◆ TO DO:
Leaving out pictures, output exactly the lines below from the one that has "In this section" through the one that has "This might indicate", and nothing else.
[Start of section]
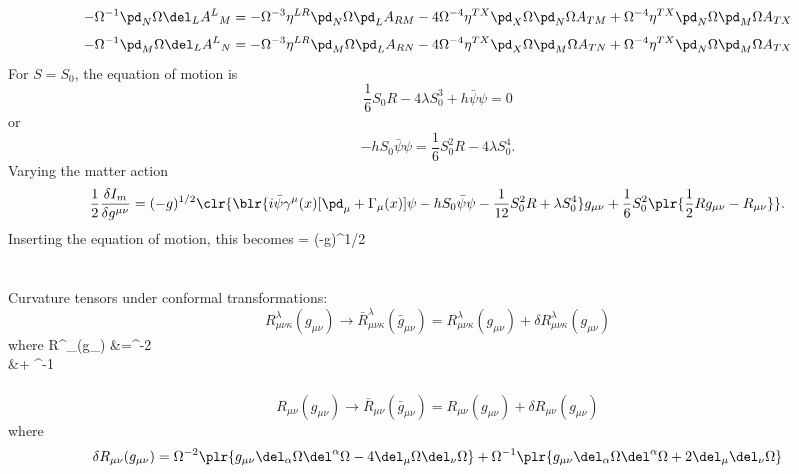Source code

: \documentclass[10pt,letterpaper]{article}
\begin{document}
\[
	-\Omega^{-1} \pd_N \Omega \del_L A^L{}_M  = -\Omega^{-3} \eta^{LR} \pd_N \Omega \pd_L A_{RM} 
	- 4\Omega^{-4} \eta^{TX} \pd_X \Omega \pd_N \Omega A_{TM} + \Omega^{-4}\eta^{TX}\pd_N\Omega \pd_M \Omega A_{TX}
\]
\[
	-\Omega^{-1} \pd_M \Omega \del_L A^L{}_N  = -\Omega^{-3} \eta^{LR} \pd_M \Omega \pd_L A_{RN} 
	- 4\Omega^{-4} \eta^{TX} \pd_X \Omega \pd_M \Omega A_{TN} + \Omega^{-4}\eta^{TX}\pd_N\Omega \pd_M \Omega A_{TX}
\]
\newpage
For $S= S_0$, the equation of motion is
\[
	\frac16 S_0R-4\lambda S_0^3+h\bar\psi\psi=0
\]
or
\[
	-hS_0\bar\psi\psi = \frac16 S_0^2R - 4\lambda S_0^4.
\]
Varying the matter action
\[
	\frac12 \frac{\delta I_m}{\delta g^{\mu\nu}} = (-g)^{1/2}\clr{\blr{i\bar\psi\gamma^\mu(x)[\pd_\mu +\Gamma_\mu(x)]\psi -hS_0\bar\psi\psi 
	-\frac{1}{12}S_0^2 R +\lambda S_0^4}g_{\mu\nu} +\frac16S_0^2\plr{ \frac12 Rg_{\mu\nu} - R_{\mu\nu}}}.
\]
Inserting the equation of motion, this becomes
\ba
   = (-g)^{1/2}
\ea
\\ \\ \\
Curvature tensors under conformal transformations:
\[
	R^{\lambda}_{\mu\nu\kappa}(g_{\mu\nu}) \to \bar  R^{\lambda}_{\mu\nu\kappa}(\bar g_{\mu\nu}) = R^{\lambda}_{\mu\nu\kappa}(g_{\mu\nu}) + \delta R^{\lambda}_{\mu\nu\kappa}(g_{\mu\nu})
\]
where
\ba
	\delta R^{\lambda}_{\mu\nu\kappa}(g_{\mu\nu}) &=\Omega^{-2}\\
&\qquad + \Omega^{-1}
\ea
\\ \\
\[
	R_{\mu\nu}(g_{\mu\nu}) \to \bar R_{\mu\nu}(\bar g_{\mu\nu}) =R_{\mu\nu}(g_{\mu\nu}) + \delta R_{\mu\nu}(g_{\mu\nu})
\]
where
\[
	\delta R_{\mu\nu}(g_{\mu\nu}) = \Omega^{-2}\plr{ g_{\mu\nu}\del_\alpha\Omega \del^\alpha \Omega - 4 \del_\mu \Omega \del_\nu \Omega}
+\Omega^{-1}\plr{ g_{\mu\nu} \del_\alpha\Omega \del^\alpha\Omega + 2\del_\mu\del_\nu \Omega}
\]
\end{document}
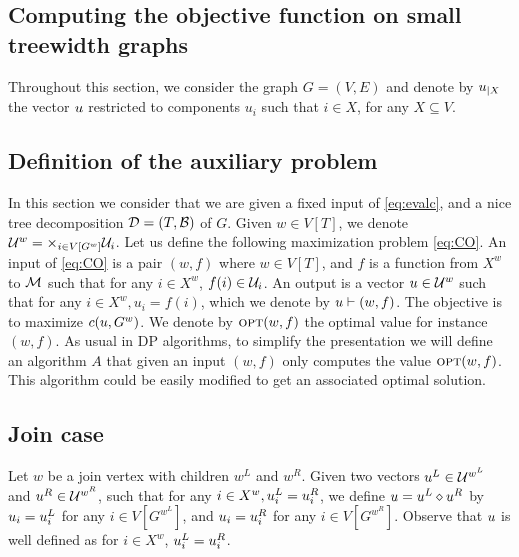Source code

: \documentclass[12pt]{article}
\begin{document}
\begin{appendix}


\section{Computing the objective function on small treewidth graphs}
\label{app:tw2}

Throughout this section, we consider the graph $G=(V,E)$ and denote by $u_{|X}$ the vector $u$ restricted to components $u_i$ such that $i \in X$, for any $X \subseteq V$.

\subsection{Definition of the auxiliary problem}
In this section we consider that we are given a fixed input of \ref{eq:evalc}, and a nice tree decomposition ${\cal D}=(T,{\cal B})$ of $G$.
Given $w \in V[T]$, we denote $\mathcal{U}^w = \times_{i\in V[G^w]}\mathcal{U}_i$.
Let us define the following maximization problem \ref{eq:CO}. 
An input of \ref{eq:CO} is a pair $(w,f)$ where $w \in V[T]$, and $f$ is a function from $X^w$ to $\mathcal{M}$ such that for any $i \in X^w$, $f(i) \in \mathcal{U}_i$.
An output is a vector $u \in \mathcal{U}^w$ such that for any $i \in X^w, u_i = f(i)$, which we denote by $u \vdash (w,f)$.
The objective is to maximize $c(u,G^w)$. We denote by $\mbox{\textsc{opt}}(w,f)$ the optimal value for instance $(w,f)$.
As usual in DP algorithms, to simplify the presentation we will define an algorithm $A$ that given an input $(w,f)$ only computes the value $\mbox{\textsc{opt}}(w,f)$.
This algorithm could be easily modified to get an associated optimal solution.

\subsection{Join case}
Let $w$ be a join vertex with children $w^L$ and $w^R$.
Given two vectors $u^L \in \mathcal{U}^{w^L}$ and $u^R \in \mathcal{U}^{w^R}$, such that for any $i \in X^w, u^L_i = u^R_i$,
we define $u = u^L \diamond u^R$ by $u_i = u^L_i$ for any $i \in V[G^{w^L}]$, and $u_i = u^R_i$ for any $i \in V[G^{w^R}]$.
Observe that $u$ is well defined as for $i \in X^w$, $u^L_i = u^R_i$.


\end{appendix}
\end{document}
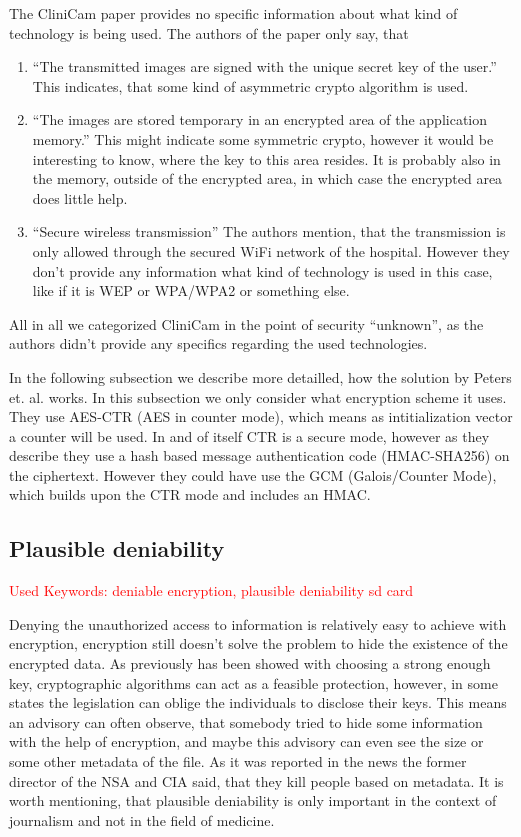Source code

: \documentclass[12pt,a4paper,titlepage,oneside]{scrartcl}
\newcommand\todo[1]{\textcolor{red}{#1}}
\begin{document}
The CliniCam paper provides no specific information about what kind of technology is being used.
The authors of the paper only say, that
\begin{enumerate}[label={\alph*}]
  \item ``The transmitted images are signed with the unique secret key of the user.''
    This indicates, that some kind of asymmetric crypto algorithm is used.
  \item ``The images are stored temporary in an encrypted area of the application memory.''
    This might indicate some symmetric crypto, however it would be interesting to know, where the key to this area resides.
    It is probably also in the memory, outside of the encrypted area, in which case the encrypted area does little help.
  \item ``Secure wireless transmission''
    The authors mention, that the transmission is only allowed through the secured WiFi network of the hospital.
    However they don't provide any information what kind of technology is used in this case, like if it is WEP or WPA/WPA2 or something else.
\end{enumerate}
All in all we categorized CliniCam in the point of security ``unknown'', as the authors didn't provide any specifics regarding the used technologies. \cite{pmid25565678}

In the following subsection we describe more detailled, how the solution by Peters et. al. works.
In this subsection we only consider what encryption scheme it uses.
They use AES-CTR (AES in counter mode), which means as intitialization vector a counter will be used.
In and of itself CTR is a secure mode, however as they describe they use a hash based message authentication code (HMAC-SHA256) on the ciphertext. \cite{peters2015defy}
However they could have use the GCM (Galois/Counter Mode), which builds upon the CTR mode and includes an HMAC. \cite{mcgrew2004security}

\subsection{Plausible deniability}
\todo{Used Keywords: deniable encryption, plausible deniability sd card}

Denying the unauthorized access to information is relatively easy to achieve with encryption, encryption still doesn't solve the problem to hide the existence of the encrypted data.
As previously has been showed with choosing a strong enough key, cryptographic algorithms can act as a feasible protection, however, in some states the legislation can oblige the individuals to disclose their keys.
This means an advisory can often observe, that somebody tried to hide some information with the help of encryption, and maybe this advisory can even see the size or some other metadata of the file.
As it was reported in the news the former director of the NSA and CIA said, that they kill people based on metadata. \cite{coleMetadata}
It is worth mentioning, that plausible deniability is only important in the context of journalism and not in the field of medicine.
\end{document}
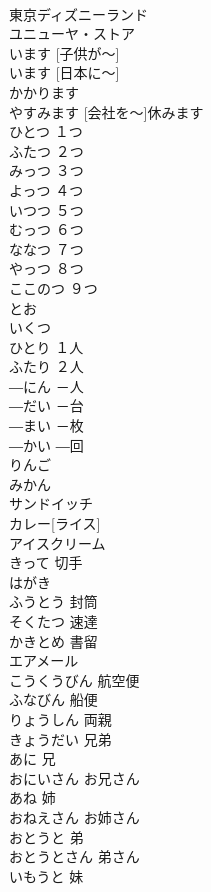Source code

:\documentclass[8pt]{extreport}
\begin{document}
\begin{CJK}{UTF8}{min}
\\	東京ディズニーランド		
\\	ユニューヤ・ストア			
\\	[こどもが～] います	[子供が～]	
\\	[にほんに～] います	[日本に～]	
\\	かかります			
\\	[かいしゃを～] やすみます	[会社を～]休みます	
\\	ひとつ	１つ		
\\	ふたつ	２つ		
\\	みっつ	３つ		
\\	よっつ	４つ		
\\	いつつ	５つ		
\\	むっつ	６つ		
\\	ななつ	７つ		
\\	やっつ	８つ		
\\	ここのつ	９つ		
\\	とお	
\\	いくつ			
\\	ひとり	１人	
\\	ふたり	２人	
\\	―にん	－人	
\\	―だい	－台	
\\	―まい	－枚	
\\	―かい	―回	
\\	りんご			
\\	みかん			
\\	サンドイッチ			
\\	カレー[ライス]			
\\	アイスクリーム			
\\	きって	切手	
\\	はがき			
\\	ふうとう	封筒	
\\	そくたつ	速達	
\\	かきとめ	書留	
\\	エアメール			
\\	こうくうびん	航空便	
\\	ふなびん	船便	
\\	りょうしん	両親	
\\	きょうだい	兄弟	
\\	あに	兄	
\\	おにいさん	お兄さん	
\\	あね	姉	
\\	おねえさん	お姉さん	
\\	おとうと	弟	
\\	おとうとさん	弟さん	
\\	いもうと	妹	

\end{CJK}
\end{document}
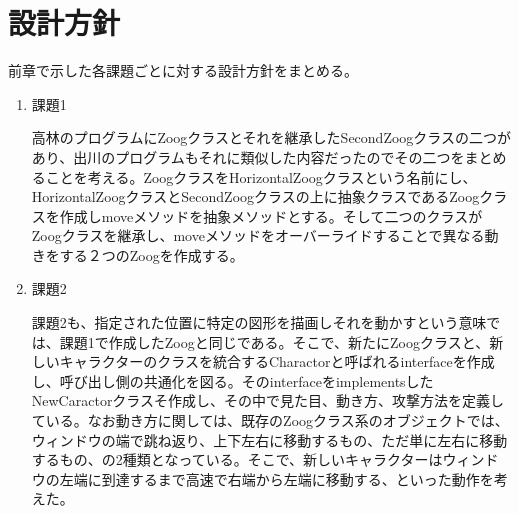 \documentclass[dvipdfmx]{jsarticle}
\begin{document}
\section{設計方針}
前章で示した各課題ごとに対する設計方針をまとめる。
\begin{enumerate}
\item 課題1\par
高林のプログラムにZoogクラスとそれを継承したSecondZoogクラスの二つがあり、出川のプログラムもそれに類似した内容だったのでその二つをまとめることを考える。ZoogクラスをHorizontalZoogクラスという名前にし、HorizontalZoogクラスとSecondZoogクラスの上に抽象クラスであるZoogクラスを作成しmoveメソッドを抽象メソッドとする。そして二つのクラスがZoogクラスを継承し、moveメソッドをオーバーライドすることで異なる動きをする２つのZoogを作成する。
\item 課題2\par
課題2も、指定された位置に特定の図形を描画しそれを動かすという意味では、課題1で作成したZoogと同じである。そこで、新たにZoogクラスと、新しいキャラクターのクラスを統合するCharactorと呼ばれるinterfaceを作成し、呼び出し側の共通化を図る。そのinterfaceをimplementsしたNewCaractorクラスそ作成し、その中で見た目、動き方、攻撃方法を定義している。なお動き方に関しては、既存のZoogクラス系のオブジェクトでは、ウィンドウの端で跳ね返り、上下左右に移動するもの、ただ単に左右に移動するもの、の2種類となっている。そこで、新しいキャラクターはウィンドウの左端に到達するまで高速で右端から左端に移動する、といった動作を考えた。
\end{enumerate}
\end{document}
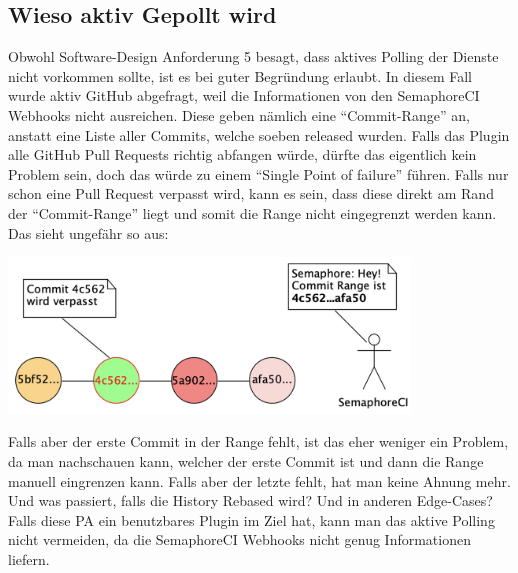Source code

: \subsection{Wieso aktiv Gepollt wird}
\label{sec:why_active_polling}
Obwohl Software-Design Anforderung 5 besagt, dass aktives Polling der Dienste nicht vorkommen sollte, ist
es bei guter Begründung erlaubt. In diesem Fall wurde aktiv GitHub abgefragt, weil die Informationen von
den SemaphoreCI Webhooks nicht ausreichen. Diese geben nämlich eine \enquote{Commit-Range} an, anstatt
eine Liste aller Commits, welche soeben released wurden. \newline
Falls das Plugin alle GitHub Pull Requests richtig abfangen würde, dürfte das eigentlich kein Problem sein,
doch das würde zu einem \enquote{Single Point of failure} führen. Falls nur schon eine Pull Request verpasst
wird, kann es sein, dass diese direkt am Rand der \enquote{Commit-Range} liegt und somit die Range nicht
eingegrenzt werden kann. Das sieht ungefähr so aus:
\begin{center}
  \includegraphics[width=0.8\textwidth]{images/misc/missed_commit_range.png}
  \label{fig:commit_range}
\end{center}
Falls aber der erste Commit in der Range fehlt, ist das eher weniger ein Problem, da man nachschauen
kann, welcher der erste Commit ist und dann die Range manuell eingrenzen kann. \newline
Falls aber der letzte fehlt, hat man keine Ahnung mehr. Und was passiert, falls die History Rebased wird?
Und in anderen Edge-Cases? Falls diese PA ein benutzbares Plugin im Ziel hat, kann man das aktive Polling
nicht vermeiden, da die SemaphoreCI Webhooks nicht genug Informationen liefern.
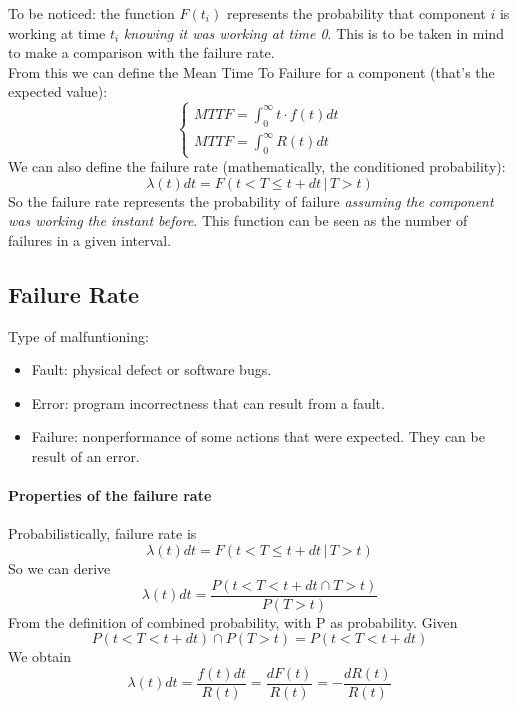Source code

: \documentclass[10pt,a4paper]{article}
\begin{document}
			To be noticed: the function $F(t_i)$ represents the probability that component $i$ is working at time $t_i$ \emph{knowing it was working at time 0}. This is to be taken in mind to make a comparison with the failure rate.\\
			From this we can define the Mean Time To Failure for a component (that's the expected value):
			\begin{equation}
				\begin{cases}
					MTTF = \int_0^{\infty}t \cdot f(t)dt\\
					MTTF = \int_0^{\infty}R(t)dt
				\end{cases}
			\end{equation}
			We can also define the failure rate (mathematically, the conditioned probability):
			\begin{equation}
				\lambda(t)dt = F(t < T \leq t+dt \,\vert\, T > t)
			\end{equation}
			So the failure rate represents the probability of failure \emph{assuming the component was working the instant before}. This function can be seen as the number of failures in a given interval.
			
			\subsection{Failure Rate}
				Type of malfuntioning:
				\begin{itemize}
					\item Fault: physical defect or software bugs.
					\item Error: program incorrectness that can result from a fault.
					\item Failure: nonperformance of some actions that were expected. They can be result of an error.
				\end{itemize}
				
				\paragraph{Properties of the failure rate}
					Probabilistically, failure rate is
					\begin{equation}
						\lambda(t)dt = F(t < T \leq t+dt \,\vert\, T > t)
					\end{equation}
					So we can derive
					\begin{equation}
						\lambda(t)dt = \frac{P(t < T < t + dt \cap T > t)}{P(T > t)}
					\end{equation}
					From the definition of combined probability, with P as probability. Given
					\begin{equation}
						P(t < T < t+dt) \cap P(T > t) = P(t < T < t+dt)
					\end{equation}
					We obtain
					\begin{equation}
						\lambda(t)dt = \frac{f(t)dt}{R(t)} = \frac{dF(t)}{R(t)} = -\frac{dR(t)}{R(t)}
					\end{equation}
				
\end{document}
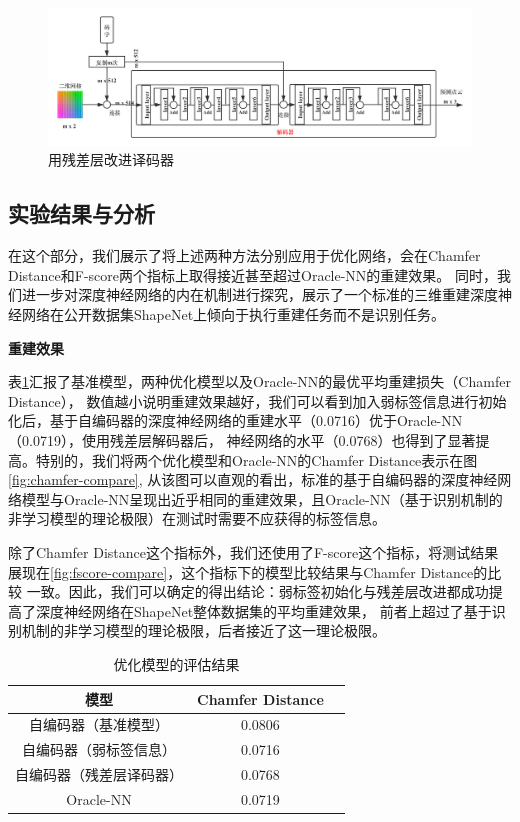 \documentclass[bachelor, nocolorlinks, printoneside]{seuthesis} %
\begin{document}
\begin{Main}
\begin{figure}
    \centering
    \includegraphics[width=0.99\columnwidth]{figs/model/resnet_decoder.png}
    \caption{用残差层改进译码器}
    \label{fig:resnet_decoder}
\end{figure}

\FloatBarrier



\subsection{实验结果与分析}
\label{sec:shapenet_result}
在这个部分，我们展示了将上述两种方法分别应用于优化网络，会在Chamfer Distance和F-score两个指标上取得接近甚至超过Oracle-NN的重建效果。
同时，我们进一步对深度神经网络的内在机制进行探究，展示了一个标准的三维重建深度神经网络在公开数据集ShapeNet上倾向于执行重建任务而不是识别任务。

\noindent
\textbf{重建效果}

表\ref{table:metric_optimal_baseline}汇报了基准模型，两种优化模型以及Oracle-NN的最优平均重建损失（Chamfer Distance），
数值越小说明重建效果越好，我们可以看到加入弱标签信息进行初始化后，基于自编码器的深度神经网络的重建水平（0.0716）优于Oracle-NN（0.0719），使用残差层解码器后，
神经网络的水平（0.0768）也得到了显著提高。特别的，我们将两个优化模型和Oracle-NN的Chamfer Distance表示在图\ref{fig:chamfer-compare},
从该图可以直观的看出，标准的基于自编码器的深度神经网络模型与Oracle-NN呈现出近乎相同的重建效果，且Oracle-NN（基于识别机制的非学习模型的理论极限）在测试时需要不应获得的标签信息。

除了Chamfer Distance这个指标外，我们还使用了F-score这个指标，将测试结果展现在\ref{fig:fscore-compare}，这个指标下的模型比较结果与Chamfer Distance的比较
一致。因此，我们可以确定的得出结论：弱标签初始化与残差层改进都成功提高了深度神经网络在ShapeNet整体数据集的平均重建效果，
前者上超过了基于识别机制的非学习模型的理论极限，后者接近了这一理论极限。

\begin{table}
    \centering
    \caption{优化模型的评估结果}
    \begin{tabular}{ccc} 
    \hline
    模型                      & Chamfer Distance \\
    \hline
    自编码器（基准模型）            & 0.0806     \\
    自编码器（弱标签信息）           & 0.0716                             \\
    自编码器（残差层译码器）         & 0.0768                         \\
    Oracle-NN & 0.0719                           \\
    \hline
    \end{tabular}
    \label{table:metric_optimal_baseline}
\end{table}


\end{Main}
\end{document}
[End of section]
◆ OUTPUT:
In this section we consider that we are given a fixed input of \ref{eq:evalc}, and a nice tree decomposition ${\cal D}=(T,{\cal B})$ of $G$.
Given $w \in V[T]$, we denote $\mathcal{U}^w = \times_{i\in V[G^w]}\mathcal{U}_i$.
Let us define the following maximization problem \ref{eq:CO}. 
An input of \ref{eq:CO} is a pair $(w,f)$ where $w \in V[T]$, and $f$ is a function from $X^w$ to $\mathcal{M}$ such that for any $i \in X^w$, $f(i) \in \mathcal{U}_i$.
An output is a vector $u \in \mathcal{U}^w$ such that for any $i \in X^w, u_i = f(i)$, which we denote by $u \vdash (w,f)$.
The objective is to maximize $c(u,G^w)$. We denote by $\mbox{\textsc{opt}}(w,f)$ the optimal value for instance $(w,f)$.
As usual in DP algorithms, to simplify the presentation we will define an algorithm $A$ that given an input $(w,f)$ only computes the value $\mbox{\textsc{opt}}(w,f)$.
This algorithm could be easily modified to get an associated optimal solution.

\subsection{Join case}
Let $w$ be a join vertex with children $w^L$ and $w^R$.
Given two vectors $u^L \in \mathcal{U}^{w^L}$ and $u^R \in \mathcal{U}^{w^R}$, such that for any $i \in X^w, u^L_i = u^R_i$,
we define $u = u^L \diamond u^R$ by $u_i = u^L_i$ for any $i \in V[G^{w^L}]$, and $u_i = u^R_i$ for any $i \in V[G^{w^R}]$.
Observe that $u$ is well defined as for $i \in X^w$, $u^L_i = u^R_i$.


\end{appendix}
\end{document}
Source code

: \documentclass[12pt,a4paper,titlepage,oneside]{scrartcl}
\newcommand\todo[1]{\textcolor{red}{#1}}
\begin{document}
The CliniCam paper provides no specific information about what kind of technology is being used.
The authors of the paper only say, that
\begin{enumerate}[label={\alph*}]
  \item ``The transmitted images are signed with the unique secret key of the user.''
    This indicates, that some kind of asymmetric crypto algorithm is used.
  \item ``The images are stored temporary in an encrypted area of the application memory.''
    This might indicate some symmetric crypto, however it would be interesting to know, where the key to this area resides.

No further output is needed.